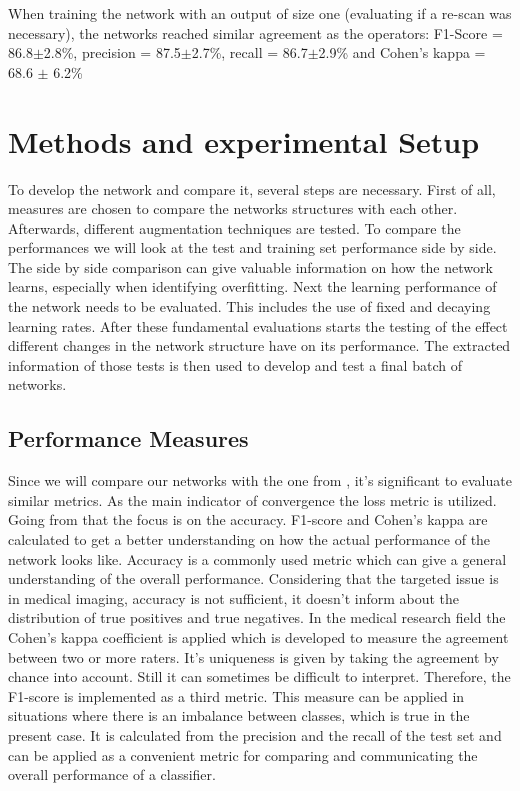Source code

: \documentclass[
a4paper, 
12pt,
grayscalebody, %
abstract=on,
twoside, BCOR10mm, 12pt, DIV13,headinclude, footexclude, final, abstracton, openright
]{ibireprt}
\numberwithin{equation}{chapter}
\numberwithin{table}{chapter}
\numberwithin{figure}{chapter}
\numberwithin{algorithm}{chapter}
\numberwithin{example}{chapter}
\numberwithin{example}{chapter}
\begin{document}
 When training the network with an output of size one (evaluating if a re-scan was necessary), the networks reached similar agreement as the operators:  F1-Score = 86.8$\pm$2.8\%, precision = 87.5$\pm$2.7\%, recall = 86.7$\pm$2.9\% and Cohen's kappa = 68.6 $\pm$ 6.2\% 

\chapter{Methods and experimental Setup }

To develop the network and compare it, several steps are necessary. First of all, measures are chosen to compare the networks structures with each other. Afterwards, different augmentation techniques are tested. To compare the performances we will look at the test and training set performance side by side. The side by side comparison can give valuable information on how the network learns, especially when identifying overfitting. Next the learning performance of the network needs to be evaluated. This includes the use of fixed and decaying learning rates. After these fundamental evaluations starts the testing of the effect different changes in the network structure have on its performance. The extracted information of those tests is then used to develop and test a final batch of networks.

\section{Performance Measures}
Since we will compare our networks with the one from \cite{Walle2023}, it's significant to evaluate similar metrics. As the main indicator of convergence the loss metric is utilized. Going from that the focus is on the accuracy. F1-score and Cohen's kappa are calculated to get a better understanding on how the actual performance of the network looks like. Accuracy is a commonly used metric which can give a general understanding of the overall performance. Considering that the targeted issue is in medical imaging, accuracy is not sufficient, it doesn't inform about the distribution of true positives and true negatives. In the medical research field the Cohen's kappa coefficient is applied which is developed to measure the agreement between two or more raters. It's uniqueness is given by taking the agreement by chance into account. Still it can sometimes be difficult to interpret. 
Therefore, the F1-score is implemented as a third metric. This measure can be applied in situations where there is an imbalance between classes, which is true in the present case. It is calculated from the precision and the recall of the test set and can  be applied as a convenient metric for comparing and communicating the overall performance of a classifier. 
\end{document}
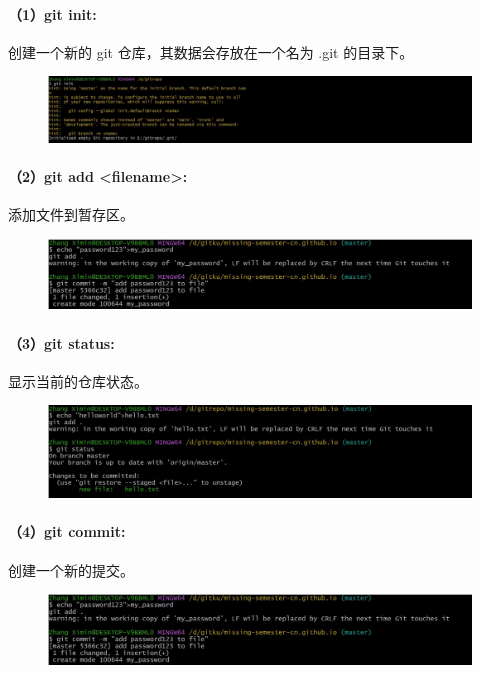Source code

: \documentclass[a4paper, 12pt]{article}
\begin{document}
	\paragraph{（1）git init:}
	创建一个新的 git 仓库，其数据会存放在一个名为 .git 的目录下。
	
	\begin{figure}[H]
		\centering
		\includegraphics[width=1\textwidth]{015.jpg}
	\end{figure}
		
	\paragraph{（2）git add <filename>:}	
	添加文件到暂存区。
	
	\begin{figure}[H]
		\centering
		\includegraphics[width=1\textwidth]{017.jpg}
	\end{figure}	
		
	\paragraph{（3）git status:}	
	显示当前的仓库状态。
	
	\begin{figure}[H]
		\centering
		\includegraphics[width=1\textwidth]{016.jpg}
	\end{figure}
	
	\paragraph{（4）git commit:}	
	创建一个新的提交。
	
	\begin{figure}[H]
		\centering
		\includegraphics[width=1\textwidth]{017.jpg}
	\end{figure}
	
\end{document}

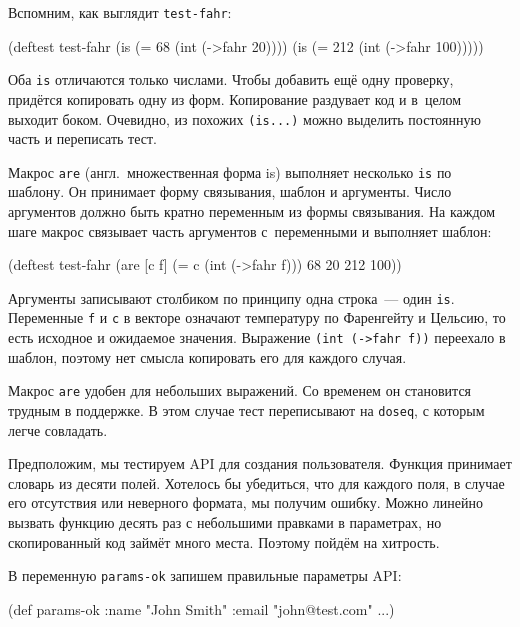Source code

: Вспомним, как выглядит \verb|test-fahr|:

\begin{english}
  \begin{clojure}
(deftest test-fahr
  (is (= 68 (int (->fahr 20))))
  (is (= 212 (int (->fahr 100)))))
  \end{clojure}
\end{english}

Оба \verb|is| отличаются только числами. Чтобы добавить ещё одну проверку,
придётся копировать одну из форм. Копирование раздувает код и в~целом выходит
боком. Очевидно, из похожих \verb|(is...)| можно выделить постоянную часть и
переписать тест.


Макрос \verb|are| (англ.~множественная форма is) выполняет несколько
\verb|is| по шаблону. Он принимает форму связывания, шаблон и аргументы. Число
аргументов должно быть кратно переменным из формы связывания. На каждом шаге
макрос связывает часть аргументов с~переменными и выполняет шаблон:

\begin{english}
  \begin{clojure}
(deftest test-fahr
  (are [c f] (= c (int (->fahr f)))
    68 20
    212 100))
  \end{clojure}
\end{english}

Аргументы записывают столбиком по принципу одна строка~--- один
\verb|is|. Переменные \verb|f| и \verb|c| в векторе означают температуру по
Фаренгейту и Цельсию, то есть исходное и ожидаемое значения. Выражение
\verb|(int (->fahr f))| переехало в шаблон, поэтому нет смысла копировать его
для каждого случая.

Макрос \verb|are| удобен для небольших выражений. Со временем он становится
трудным в поддержке. В этом случае тест переписывают на \verb|doseq|, с которым
легче совладать.

Предположим, мы тестируем API для создания пользователя. Функция принимает
словарь из десяти полей. Хотелось бы убедиться, что для каждого поля, в случае
его отсутствия или неверного формата, мы получим ошибку. Можно линейно вызвать
функцию десять раз с небольшими правками в параметрах, но скопированный код
займёт много места. Поэтому пойдём на хитрость.

В переменную \verb|params-ok| запишем правильные параметры API:

\begin{english}
  \begin{clojure}
(def params-ok {:name "John Smith"
                :email "john@test.com"
                ...})
  \end{clojure}
\end{english}

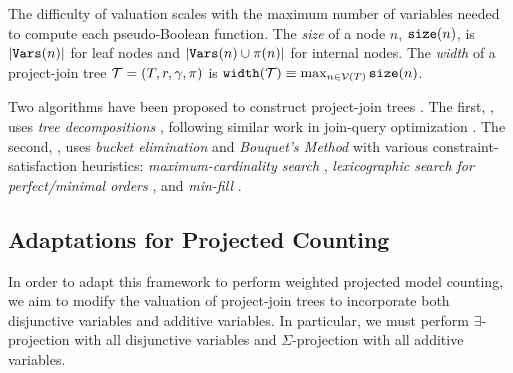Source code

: The difficulty of valuation scales with the maximum number of variables needed to compute each pseudo-Boolean function. 
The \emph{size} of a node $n$, $\texttt{\upshape size}(n)$, is $\left| \texttt{\upshape Vars}(n) \right|$ for leaf nodes and $\left| \texttt{\upshape Vars}(n) \cup \pi(n) \right|$ for internal nodes.
The \emph{width} of a project-join tree $\mathcal{T} = (T, r, \gamma, \pi)$ is $\texttt{\upshape width}(\mathcal{T}) \equiv \max_{n \in \mathcal{V}(T)} \texttt{\upshape size}(n)$. 

Two algorithms have been proposed to construct project-join trees \cite{dudek2020dpmc}.
The first, \Lg{}, uses \emph{tree decompositions} \cite{robertson1991graph}, following similar work in join-query optimization \cite{dalmau2002constraint,mcmahan2004projection}. The second,
\htb{}, uses \emph{bucket elimination} \cite{dechter1999bucket} and \emph{Bouquet's Method} \cite{bouquet1999gestion} with various constraint-satisfaction heuristics:  \emph{maximum-cardinality search} \cite{tarjan1984simple}, \emph{lexicographic search for perfect/minimal orders} \cite{koster2001treewidth}, and \emph{min-fill} \cite{dechter2003constraint}.



\subsection{Adaptations for Projected Counting}
In order to adapt this framework to perform weighted projected model counting, we aim to modify the valuation of project-join trees to incorporate both disjunctive variables and additive variables. In particular, we must perform $\exists$-projection with all disjunctive variables and $\Sigma$-projection with all additive variables.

==============================

| Task requirements |
Every line from the one with "创建一个新的 git 仓库，其数据会存放在一个名为 .git 的目录下。" through the one with "Макрос \verb|are| (англ.~множественная" is to be reproduced exactly as written above, and the pictures are to be dropped.

| Task response |
	创建一个新的 git 仓库，其数据会存放在一个名为 .git 的目录下。
	
	\begin{figure}[H]
		\centering
		\includegraphics[width=1\textwidth]{015.jpg}
	\end{figure}
		
	\paragraph{（2）git add <filename>:}	
	添加文件到暂存区。
	
	\begin{figure}[H]
		\centering
		\includegraphics[width=1\textwidth]{017.jpg}
	\end{figure}	
		
	\paragraph{（3）git status:}	
	显示当前的仓库状态。
	
	\begin{figure}[H]
		\centering
		\includegraphics[width=1\textwidth]{016.jpg}
	\end{figure}
	
	\paragraph{（4）git commit:}	
	创建一个新的提交。
	
	\begin{figure}[H]
		\centering
		\includegraphics[width=1\textwidth]{017.jpg}
	\end{figure}
	
\end{document}

Source code

: Вспомним, как выглядит \verb|test-fahr|:

\begin{english}
  \begin{clojure}
(deftest test-fahr
  (is (= 68 (int (->fahr 20))))
  (is (= 212 (int (->fahr 100)))))
  \end{clojure}
\end{english}

Оба \verb|is| отличаются только числами. Чтобы добавить ещё одну проверку,
придётся копировать одну из форм. Копирование раздувает код и в~целом выходит
боком. Очевидно, из похожих \verb|(is...)| можно выделить постоянную часть и
переписать тест.


Макрос \verb|are| (англ.~множественная форма is) выполняет несколько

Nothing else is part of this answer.